В пьесе, особенно в ее фактуре, чувствуется и редакторская рука Антона Августовича Герке; его помощь, о которой говорит Мусоргский в Автобиографической записке, не ограничилась, конечно, переговорами с издателем М. Бернардом. Не забудем, что в ту пору Мусоргский был совершенно не искушен не только в теоретических премудростях композиции, но и в правилах музыкальной орфографии. Нетрудно догадаться, что, подготовляя «Подпрапорщик-польку» к печати, Герке постарался придать импровизации Модеста гладкую законченность формы, тщательно отшлифовал ее в технических деталях, словом, позаботился о том, чтобы пьеса его ученика выглядела «соmme il faut». И вот — за безупречной аккуратностью нарядной фактуры очаровательно проглядывает чисто моцартовское простодушие музыки, а в звонком мотиве польки есть нечто напоминающее тему колокольчиков Папагено (в финале первого акта «Волшебной флейты») — ту самую тему, на которую молодой Глинка сочинил свои Вариации (Es-dur). Этих Вариаций Мусоргский тогда знать не мог, но Моцарта он уже знал, вполне вероятно, что знаком был и с клавиром «Волшебной флейты». Впрочем, в данном случае это большого значения не имеет.
Пьесы, подобные «Porte-enseigne Polka», я думаю, импровизировались юным Мусоргским во множестве. К сожалению, сохранилась только одна. Но и одной такой достаточно, чтобы с уверенностью предположить, что она была не единственной.
Дар импровизации в художнической натуре музыканта с мощным воображением — дар стихийный и неисчерпаемый. Мусоргский был щедро наделен этим даром, который проявлялся, как мы знаем, и в самом раннем его детстве (первый импульс — народные сказки), и даже в стеснительных условиях гвардейской школы, поскольку здесь он мог служить «светским развлечением» для окружающих.
Пианистические успехи Модеста, отлично овладевшего инструментом, стимулировали и влечение к импровизациям, в которых уж тогда начал сказываться его феноменальный талант живо передавать музыкою характерные сценки, картинки с натуры. Он был еще далек от серьезных творческих задач и намерений. Его импровизации, очевидно, так же легко забывались, как и возникали. Он не умел, хотя, быть может, и пытался претворять свои импровизации в композиции. Ему необходимо было систематическое, глубокое музыкальное образование в иной среде, в иных условиях. Всего этого Мусоргский был лишен.
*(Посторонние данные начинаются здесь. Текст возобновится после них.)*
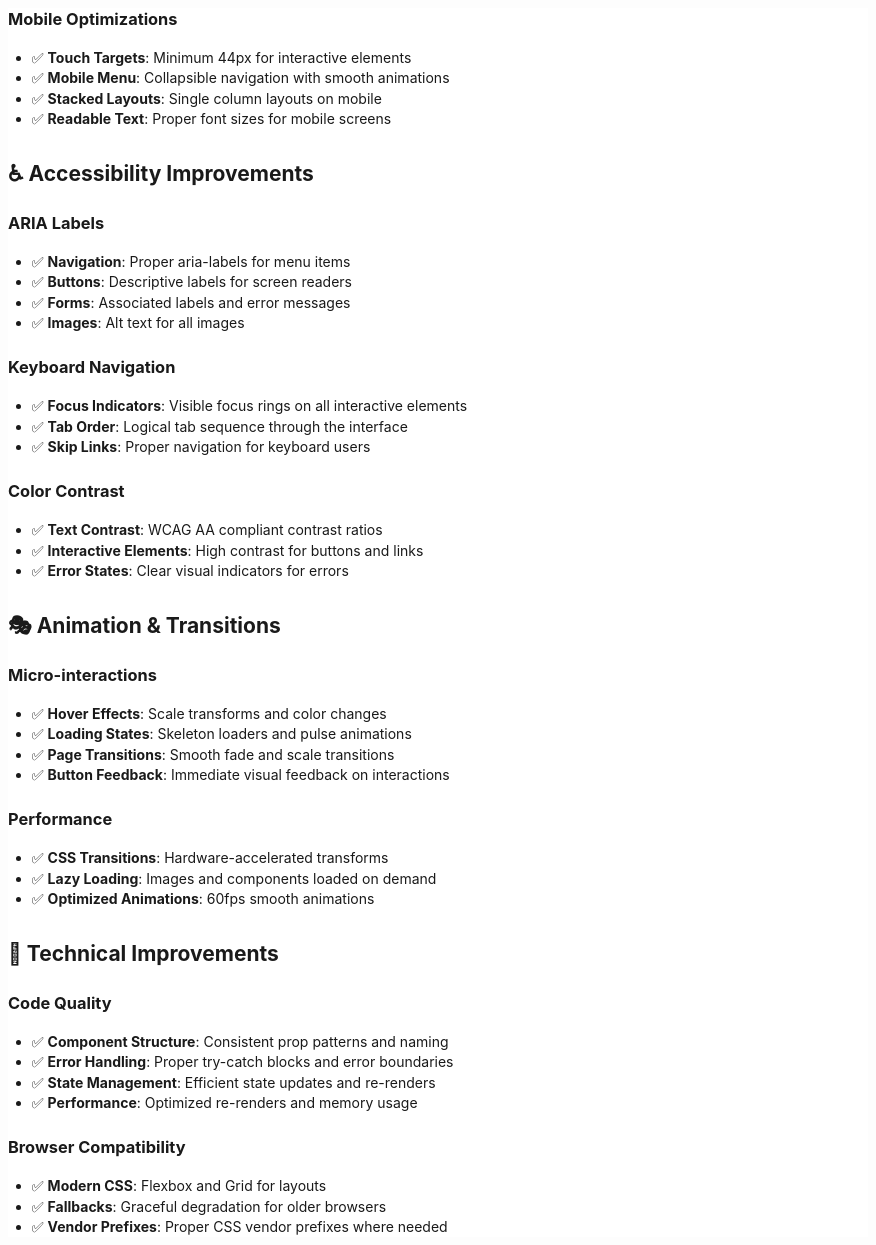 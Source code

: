 ### Mobile Optimizations
- ✅ **Touch Targets**: Minimum 44px for interactive elements
- ✅ **Mobile Menu**: Collapsible navigation with smooth animations
- ✅ **Stacked Layouts**: Single column layouts on mobile
- ✅ **Readable Text**: Proper font sizes for mobile screens

## ♿ Accessibility Improvements

### ARIA Labels
- ✅ **Navigation**: Proper aria-labels for menu items
- ✅ **Buttons**: Descriptive labels for screen readers
- ✅ **Forms**: Associated labels and error messages
- ✅ **Images**: Alt text for all images

### Keyboard Navigation
- ✅ **Focus Indicators**: Visible focus rings on all interactive elements
- ✅ **Tab Order**: Logical tab sequence through the interface
- ✅ **Skip Links**: Proper navigation for keyboard users

### Color Contrast
- ✅ **Text Contrast**: WCAG AA compliant contrast ratios
- ✅ **Interactive Elements**: High contrast for buttons and links
- ✅ **Error States**: Clear visual indicators for errors

## 🎭 Animation & Transitions

### Micro-interactions
- ✅ **Hover Effects**: Scale transforms and color changes
- ✅ **Loading States**: Skeleton loaders and pulse animations
- ✅ **Page Transitions**: Smooth fade and scale transitions
- ✅ **Button Feedback**: Immediate visual feedback on interactions

### Performance
- ✅ **CSS Transitions**: Hardware-accelerated transforms
- ✅ **Lazy Loading**: Images and components loaded on demand
- ✅ **Optimized Animations**: 60fps smooth animations

## 🔧 Technical Improvements

### Code Quality
- ✅ **Component Structure**: Consistent prop patterns and naming
- ✅ **Error Handling**: Proper try-catch blocks and error boundaries
- ✅ **State Management**: Efficient state updates and re-renders
- ✅ **Performance**: Optimized re-renders and memory usage

### Browser Compatibility
- ✅ **Modern CSS**: Flexbox and Grid for layouts
- ✅ **Fallbacks**: Graceful degradation for older browsers
- ✅ **Vendor Prefixes**: Proper CSS vendor prefixes where needed
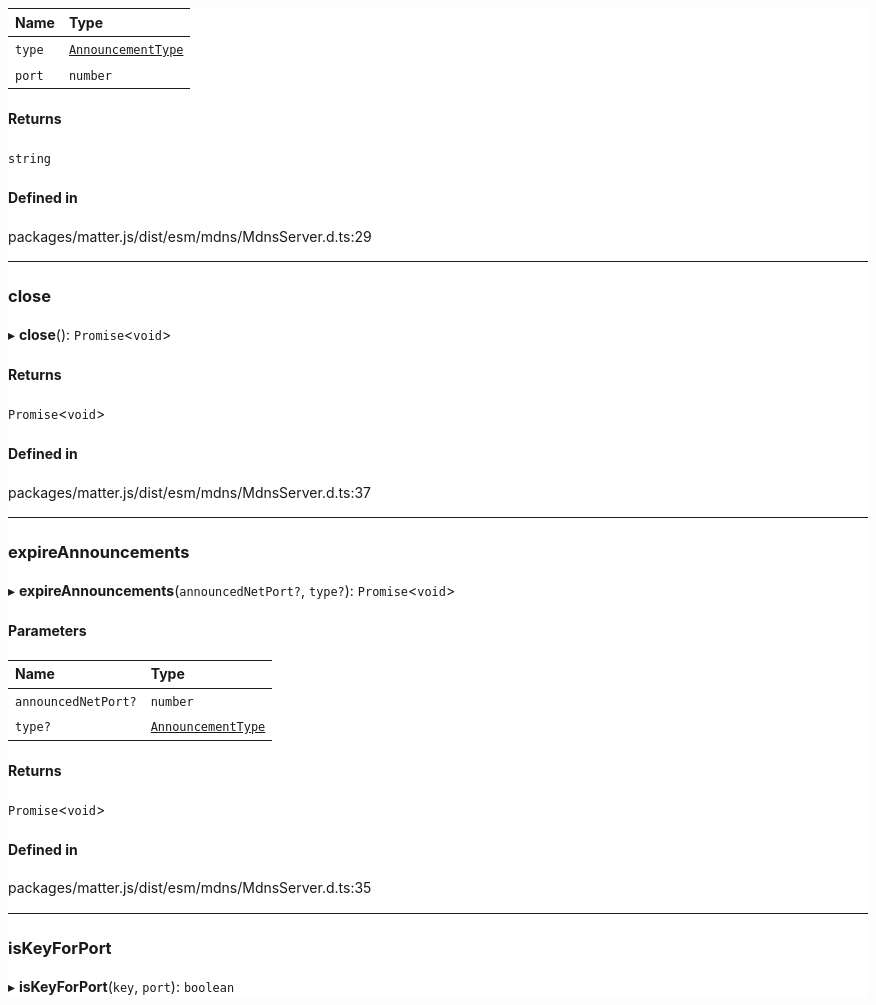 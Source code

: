 | Name | Type |
| :------ | :------ |
| `type` | [`AnnouncementType`](../enums/exports_mdns.AnnouncementType.md) |
| `port` | `number` |

#### Returns

`string`

#### Defined in

packages/matter.js/dist/esm/mdns/MdnsServer.d.ts:29

___

### close

▸ **close**(): `Promise`\<`void`\>

#### Returns

`Promise`\<`void`\>

#### Defined in

packages/matter.js/dist/esm/mdns/MdnsServer.d.ts:37

___

### expireAnnouncements

▸ **expireAnnouncements**(`announcedNetPort?`, `type?`): `Promise`\<`void`\>

#### Parameters

| Name | Type |
| :------ | :------ |
| `announcedNetPort?` | `number` |
| `type?` | [`AnnouncementType`](../enums/exports_mdns.AnnouncementType.md) |

#### Returns

`Promise`\<`void`\>

#### Defined in

packages/matter.js/dist/esm/mdns/MdnsServer.d.ts:35

___

### isKeyForPort

▸ **isKeyForPort**(`key`, `port`): `boolean`
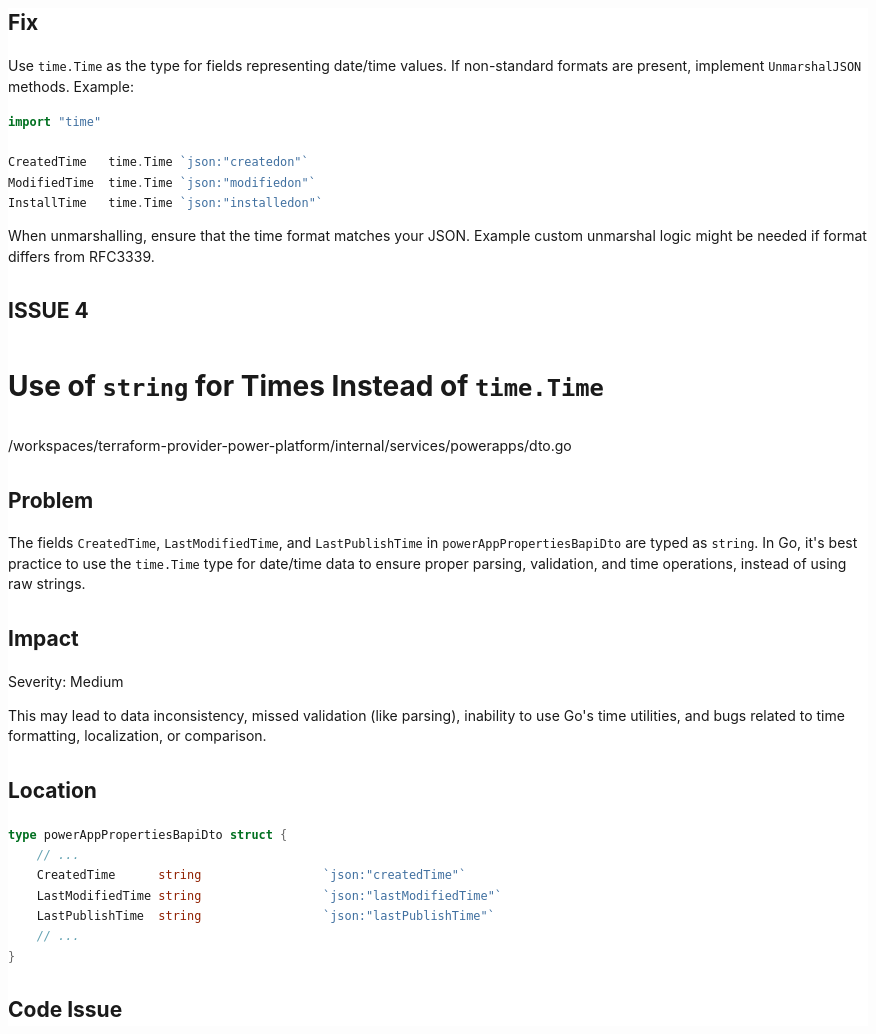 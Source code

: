 ## Fix

Use `time.Time` as the type for fields representing date/time values. If non-standard formats are present, implement `UnmarshalJSON` methods. Example:

```go
import "time"

CreatedTime   time.Time `json:"createdon"`
ModifiedTime  time.Time `json:"modifiedon"`
InstallTime   time.Time `json:"installedon"`
```

When unmarshalling, ensure that the time format matches your JSON. Example custom unmarshal logic might be needed if format differs from RFC3339.


## ISSUE 4

# Use of `string` for Times Instead of `time.Time`

##

/workspaces/terraform-provider-power-platform/internal/services/powerapps/dto.go

## Problem

The fields `CreatedTime`, `LastModifiedTime`, and `LastPublishTime` in `powerAppPropertiesBapiDto` are typed as `string`. In Go, it's best practice to use the `time.Time` type for date/time data to ensure proper parsing, validation, and time operations, instead of using raw strings.

## Impact

Severity: Medium

This may lead to data inconsistency, missed validation (like parsing), inability to use Go's time utilities, and bugs related to time formatting, localization, or comparison.

## Location

```go
type powerAppPropertiesBapiDto struct {
    // ...
    CreatedTime      string                 `json:"createdTime"`
    LastModifiedTime string                 `json:"lastModifiedTime"`
    LastPublishTime  string                 `json:"lastPublishTime"`
    // ...
}
```

## Code Issue
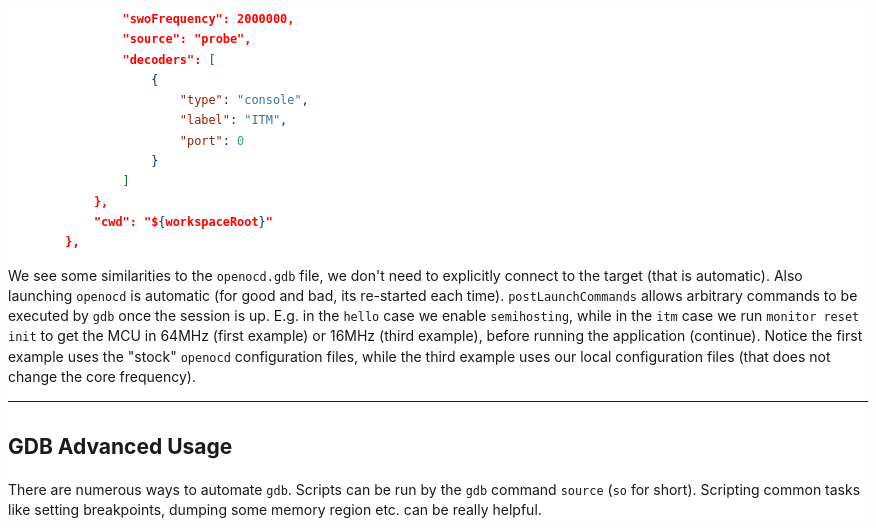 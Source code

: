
``` json
                "swoFrequency": 2000000,
                "source": "probe",
                "decoders": [
                    {
                        "type": "console",
                        "label": "ITM",
                        "port": 0
                    }
                ]
            },
            "cwd": "${workspaceRoot}"
        },
```

We see some similarities to the `openocd.gdb` file, we don't need to explicitly connect to the target (that is automatic). Also launching `openocd` is automatic (for good and bad, its re-started each time). `postLaunchCommands` allows arbitrary commands to be executed by `gdb` once the session is up. E.g. in the `hello` case we enable `semihosting`, while in the `itm` case we run `monitor reset init` to get the MCU in 64MHz (first example) or 16MHz (third example), before running the application (continue). Notice the first example uses the "stock" `openocd` configuration files, while the third example uses our local configuration files (that does not change the core frequency).

---

## GDB Advanced Usage

There are numerous ways to automate `gdb`. Scripts can be run by the `gdb` command `source` (`so` for short). Scripting common tasks like setting breakpoints, dumping some memory region etc. can be really helpful.
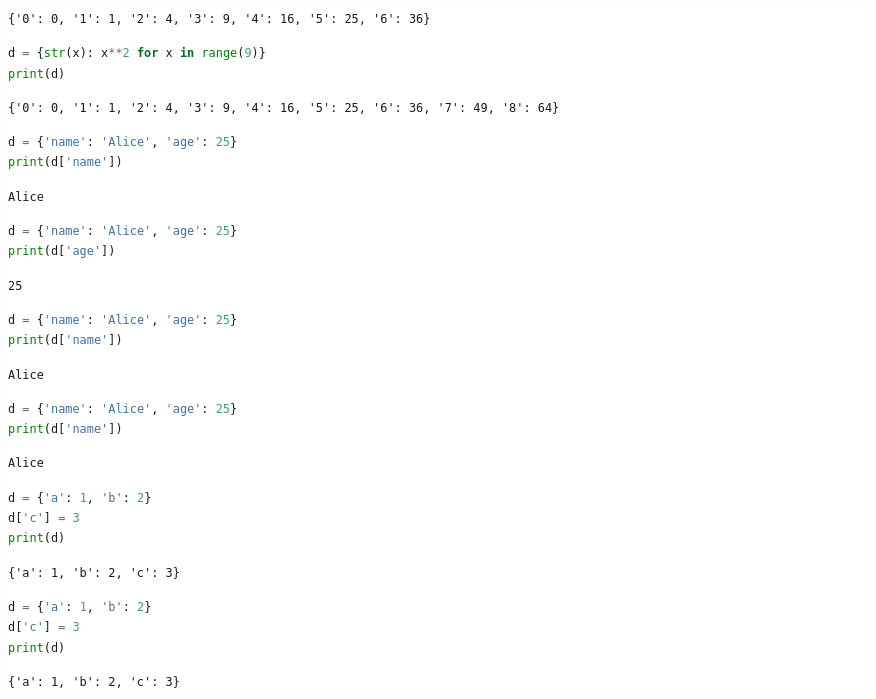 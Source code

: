     {'0': 0, '1': 1, '2': 4, '3': 9, '4': 16, '5': 25, '6': 36}
    


```python
d = {str(x): x**2 for x in range(9)}
print(d)
```

    {'0': 0, '1': 1, '2': 4, '3': 9, '4': 16, '5': 25, '6': 36, '7': 49, '8': 64}
    


```python
d = {'name': 'Alice', 'age': 25}
print(d['name'])
```

    Alice
    


```python
d = {'name': 'Alice', 'age': 25}
print(d['age'])
```

    25
    


```python
d = {'name': 'Alice', 'age': 25}
print(d['name'])
```

    Alice
    


```python
d = {'name': 'Alice', 'age': 25}
print(d['name'])
```

    Alice
    


```python
d = {'a': 1, 'b': 2}
d['c'] = 3
print(d)
```

    {'a': 1, 'b': 2, 'c': 3}
    


```python
d = {'a': 1, 'b': 2}
d['c'] = 3
print(d)
```

    {'a': 1, 'b': 2, 'c': 3}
Добрая затея отца, хоть и рожденная честолюбивым чувством, способствовала тому, что одна из «не писанных» импровизаций Модеста обрела — при помощи Герке — форму законченной пьесы и увидела свет. По этой пьесе можно судить о потенциальных возможностях его композиторского дарования, рано проявившегося, но долго пребывавшего в состоянии «дремоты» (словечко Мусоргского). Тут-то и сказалось пагубное воздействие всей обстановки гвардейской школы на развитие юного Модеста. Лишь поначалу, и то с внешней стороны, оно было мало заметно.